In several embodiments, it may be desirable to have a dispenser
1210 with a detachable lower portion 1213b, as shown in FIG. 55. In
some embodiments, the lower portion 1213b comprises a reservoir
1216 configured to receive liquid soap L. In these embodiments, the
user is able to replace the lower portion 1213b when the soap is
exhausted. In certain scenarios, it may be desirable to position
the reservoir 1216 in a lower portion of the dispenser 1210, so the
reservoir 1216 is easier to access and replace.

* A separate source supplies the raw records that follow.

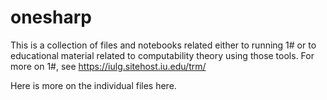 # onesharp
This is a collection of files and notebooks related either to running 1# or to educational material related to computability theory using those tools.
For more on 1#, see https://iulg.sitehost.iu.edu/trm/

Here is more on the individual files here.


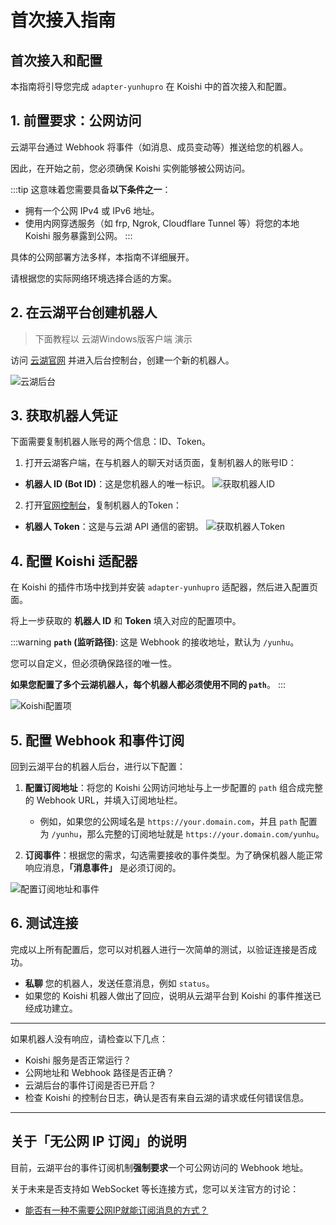 # 首次接入指南

## 首次接入和配置

本指南将引导您完成 `adapter-yunhupro` 在 Koishi 中的首次接入和配置。

## 1. 前置要求：公网访问

云湖平台通过 Webhook 将事件（如消息、成员变动等）推送给您的机器人。

因此，在开始之前，您必须确保 Koishi 实例能够被公网访问。

:::tip
这意味着您需要具备**以下条件之一**：

*   拥有一个公网 IPv4 或 IPv6 地址。
*   使用内网穿透服务（如 frp, Ngrok, Cloudflare Tunnel 等）将您的本地 Koishi 服务暴露到公网。
:::

具体的公网部署方法多样，本指南不详细展开。

请根据您的实际网络环境选择合适的方案。

## 2. 在云湖平台创建机器人

> 下面教程以 云湖Windows版客户端 演示

访问 [云湖官网](https://www.yhchat.com/) 并进入后台控制台，创建一个新的机器人。

![云湖后台](./../../public/assets/058e81af-eabf-44a8-9227-f023afd69711.png)

## 3. 获取机器人凭证

下面需要复制机器人账号的两个信息：ID、Token。

1. 打开云湖客户端，在与机器人的聊天对话页面，复制机器人的账号ID：

*   **机器人 ID (Bot ID)**：这是您机器人的唯一标识。
    ![获取机器人ID](./../../public/assets/e2868162-f2e9-4142-a1b4-b6a7b676e28f.png)

2. 打开[官网控制台](https://www.yhchat.com/control)，复制机器人的Token：

*   **机器人 Token**：这是与云湖 API 通信的密钥。
    ![获取机器人Token](./../../public/assets/dee633e3-6d9b-4e5d-9438-a8c2c8501647.png)

## 4. 配置 Koishi 适配器

在 Koishi 的插件市场中找到并安装 `adapter-yunhupro` 适配器，然后进入配置页面。

将上一步获取的 **机器人 ID** 和 **Token** 填入对应的配置项中。

:::warning
**`path` (监听路径)**: 这是 Webhook 的接收地址，默认为 `/yunhu`。

您可以自定义，但必须确保路径的唯一性。

**如果您配置了多个云湖机器人，每个机器人都必须使用不同的 `path`**。
:::

![Koishi配置项](./../../public/assets/b9b1f3af-cb0c-4401-a20c-97bb5af4ee3c.png)

## 5. 配置 Webhook 和事件订阅

回到云湖平台的机器人后台，进行以下配置：

1.  **配置订阅地址**：将您的 Koishi 公网访问地址与上一步配置的 `path` 组合成完整的 Webhook URL，并填入订阅地址栏。
    *   例如，如果您的公网域名是 `https://your.domain.com`，并且 `path` 配置为 `/yunhu`，那么完整的订阅地址就是 `https://your.domain.com/yunhu`。

2.  **订阅事件**：根据您的需求，勾选需要接收的事件类型。为了确保机器人能正常响应消息，**「消息事件」** 是必须订阅的。

![配置订阅地址和事件](./../../public/assets/495cb157-5c28-4837-b736-40982172dd44.png)

## 6. 测试连接

完成以上所有配置后，您可以对机器人进行一次简单的测试，以验证连接是否成功。

*   **私聊** 您的机器人，发送任意消息，例如 `status`。
*   如果您的 Koishi 机器人做出了回应，说明从云湖平台到 Koishi 的事件推送已经成功建立。

---

如果机器人没有响应，请检查以下几点：

*   Koishi 服务是否正常运行？
*   公网地址和 Webhook 路径是否正确？
*   云湖后台的事件订阅是否已开启？
*   检查 Koishi 的控制台日志，确认是否有来自云湖的请求或任何错误信息。

---

## 关于「无公网 IP 订阅」的说明

目前，云湖平台的事件订阅机制**强制要求**一个可公网访问的 Webhook 地址。

关于未来是否支持如 WebSocket 等长连接方式，您可以关注官方的讨论：

*   [能否有一种不需要公网IP就能订阅消息的方式？](https://github.com/yhchat/bot-go-sdk/issues/1)
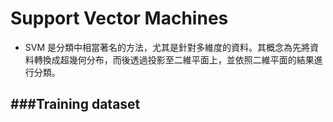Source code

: # Support Vector Machines

<script src="../js/general.js"></script>

* SVM 是分類中相當著名的方法，尤其是針對多維度的資料。其概念為先將資料轉換成超幾何分布，而後透過投影至二維平面上，並依照二維平面的結果進行分類。

###Training dataset
---



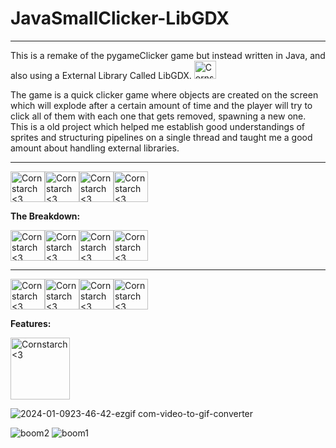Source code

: # JavaSmallClicker-LibGDX

________________________________________________________
This is a remake of the pygameClicker game but instead written in Java,
and also using a External Library Called  LibGDX. <img src="https://github.com/Kingerthanu/JavaSmallClicker-LibGDX/assets/76754592/61e8ab19-1e53-4d3c-bda8-5948dc5d887b" alt="Cornstarch <3" width="35" height="29">

The game is a quick clicker game where objects are created on the screen which will explode after a certain amount of time and the player will try to click all of them with each one that gets removed, spawning a new one. This is a old project which helped me establish good understandings of sprites and structuring pipelines on a single thread and taught me a good amount about handling external libraries.

----------------------------------------------

<img src="https://github.com/Kingerthanu/JavaSmallClicker-LibGDX/assets/76754592/f1e81630-01be-4720-80b0-df71f07f7ab4" alt="Cornstarch <3" width="55" height="49"><img src="https://github.com/Kingerthanu/JavaSmallClicker-LibGDX/assets/76754592/f1e81630-01be-4720-80b0-df71f07f7ab4" alt="Cornstarch <3" width="55" height="49"><img src="https://github.com/Kingerthanu/JavaSmallClicker-LibGDX/assets/76754592/f1e81630-01be-4720-80b0-df71f07f7ab4" alt="Cornstarch <3" width="55" height="49"><img src="https://github.com/Kingerthanu/JavaSmallClicker-LibGDX/assets/76754592/f1e81630-01be-4720-80b0-df71f07f7ab4" alt="Cornstarch <3" width="55" height="49">


**The Breakdown:**


<img src="https://github.com/Kingerthanu/JavaSmallClicker-LibGDX/assets/76754592/26a02f32-4cc5-4ceb-a4a0-8098fc7cd559" alt="Cornstarch <3" width="55" height="49"><img src="https://github.com/Kingerthanu/JavaSmallClicker-LibGDX/assets/76754592/26a02f32-4cc5-4ceb-a4a0-8098fc7cd559" alt="Cornstarch <3" width="55" height="49"><img src="https://github.com/Kingerthanu/JavaSmallClicker-LibGDX/assets/76754592/26a02f32-4cc5-4ceb-a4a0-8098fc7cd559" alt="Cornstarch <3" width="55" height="49"><img src="https://github.com/Kingerthanu/JavaSmallClicker-LibGDX/assets/76754592/26a02f32-4cc5-4ceb-a4a0-8098fc7cd559" alt="Cornstarch <3" width="55" height="49">

----------------------------------------------

<img src="https://github.com/Kingerthanu/JavaSmallClicker-LibGDX/assets/76754592/a17447b2-c9a7-428c-915c-a7a8bc1049f2" alt="Cornstarch <3" width="55" height="49"><img src="https://github.com/Kingerthanu/JavaSmallClicker-LibGDX/assets/76754592/a17447b2-c9a7-428c-915c-a7a8bc1049f2" alt="Cornstarch <3" width="55" height="49"><img src="https://github.com/Kingerthanu/JavaSmallClicker-LibGDX/assets/76754592/a17447b2-c9a7-428c-915c-a7a8bc1049f2" alt="Cornstarch <3" width="55" height="49"><img src="https://github.com/Kingerthanu/JavaSmallClicker-LibGDX/assets/76754592/a17447b2-c9a7-428c-915c-a7a8bc1049f2" alt="Cornstarch <3" width="55" height="49">

**Features:**

<img src="https://github.com/Kingerthanu/JavaSmallClicker-LibGDX/assets/76754592/9be6e079-cb96-488d-9b01-1a925b282de5" alt="Cornstarch <3" width="95" height="99">

![2024-01-0923-46-42-ezgif com-video-to-gif-converter](https://github.com/Kingerthanu/JavaSmallClicker-LibGDX/assets/76754592/070ce48f-26f4-44d2-85f6-6140554556b1)

![boom2](https://github.com/Kingerthanu/JavaSmallClicker-LibGDX/assets/76754592/6acf500b-d3f3-4015-b7ba-6b5da50f01be)
![boom1](https://github.com/Kingerthanu/JavaSmallClicker-LibGDX/assets/76754592/bf364490-945b-4aed-884c-03d400e5a06d)
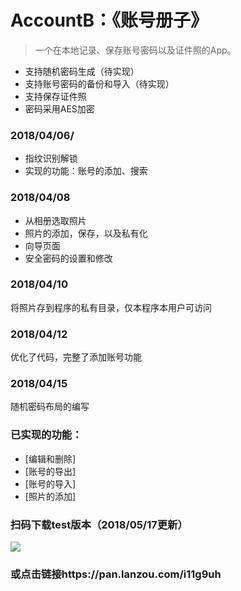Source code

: # AccountB：《账号册子》
> 一个在本地记录、保存账号密码以及证件照的App。

* 支持随机密码生成（待实现）
* 支持账号密码的备份和导入（待实现）
* 支持保存证件照
* 密码采用AES加密

### 2018/04/06/
* 指纹识别解锁
* 实现的功能：账号的添加、搜索
### 2018/04/08
* 从相册选取照片
* 照片的添加，保存，以及私有化
* 向导页面
* 安全密码的设置和修改

### 2018/04/10
将照片存到程序的私有目录，仅本程序本用户可访问

### 2018/04/12
优化了代码，完整了添加账号功能

### 2018/04/15
随机密码布局的编写

### 已实现的功能：

- [编辑和删除]
- [账号的导出]
- [账号的导入]
- [照片的添加]


### 扫码下载test版本（2018/05/17更新）
![](https://s1.ax2x.com/2018/05/30/7M9mA.png)
### 或点击链接https://pan.lanzou.com/i11g9uh
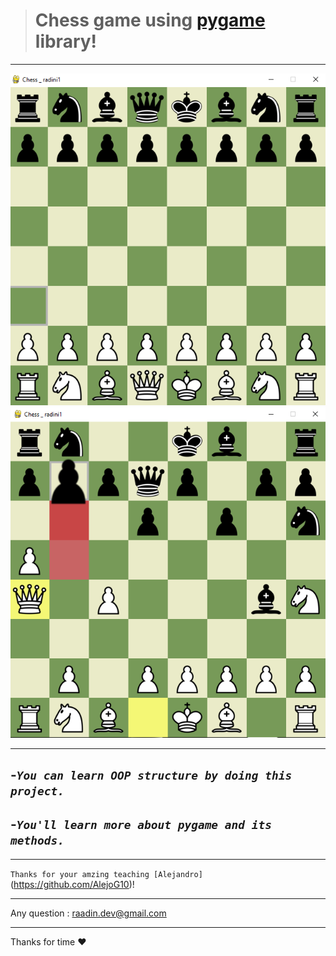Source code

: ># Chess game using [pygame](https://www.pygame.org/wiki/tutorials) library!
***
![alt text](https://github.com/radini1/Chess_Game/blob/main/img1.png)
![alt text](https://github.com/radini1/Chess_Game/blob/main/img2.png)
***
-_`You can learn OOP structure by doing this project.`_
---
-_`You'll learn more about pygame and its methods.`_
---
***
`Thanks for your amzing teaching [Alejandro]`(https://github.com/AlejoG10)!
***
Any question : raadin.dev@gmail.com 
***
Thanks for time :heart:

In some embodiments, the lower portion 1213b includes a power
source. In some embodiments, the power source can be disposable. In
some embodiments, the power source comprises one or more batteries.
In certain variants, the batteries are charged by, an electrical
connection to a domestic power supply, such as a standard wall
outlet. The power source can include electrical contacts that
engage with the upper portion 1213a to complete a circuit and
provide electrical power to the dispenser 1210. In some
embodiments, the dispenser 1210 can be de-powered when the upper
and lower portions 1213 a, 1213b are disengaged.
In several embodiments, the lower portion 1213b can be configured
to engage with the upper portion 1213a. The upper portion 1213a and
lower portion 1213b can include engagement features configured to
maintain the lower portion 1213b in engagement the upper portion
1213a. For example, one or both of the upper and lower portions can
include mating tabs and slots, ball detents, or otherwise. As
illustrated, the outer shape and contours of the lower portion
1213b can generally correspond to the outer shape and controls of
the upper portion 1213a.
FIGS. 51-54 illustrate an embodiment of the pump 1218. In several
embodiments, the pump 1218 can be a gear pump and can comprise a
pair of gears 1270 and a pump body 1272. In some embodiments, other
type of pumps can be used, such as diaphragm pumps, centrifugal
pumps, etc. In some embodiments, the pump 1218 can include an inlet
and an outlet. The inlet can connect to a conduit 1226b for
receiving liquid soap L from the reservoir 1216. The outlet can
connect to a conduit 1226a for delivering liquid soap L to the
nozzle 1228d. In some embodiments, as shown in FIGS. 49-50, liquid
soap L is encouraged out of the pump 1218 in generally a vertical
pathway from the conduit 1226a. In some embodiments, the soap
dispenser 1210 can be taller than it is wide (e.g., front to back),
thus horizontal space may be more at a premium than vertical space.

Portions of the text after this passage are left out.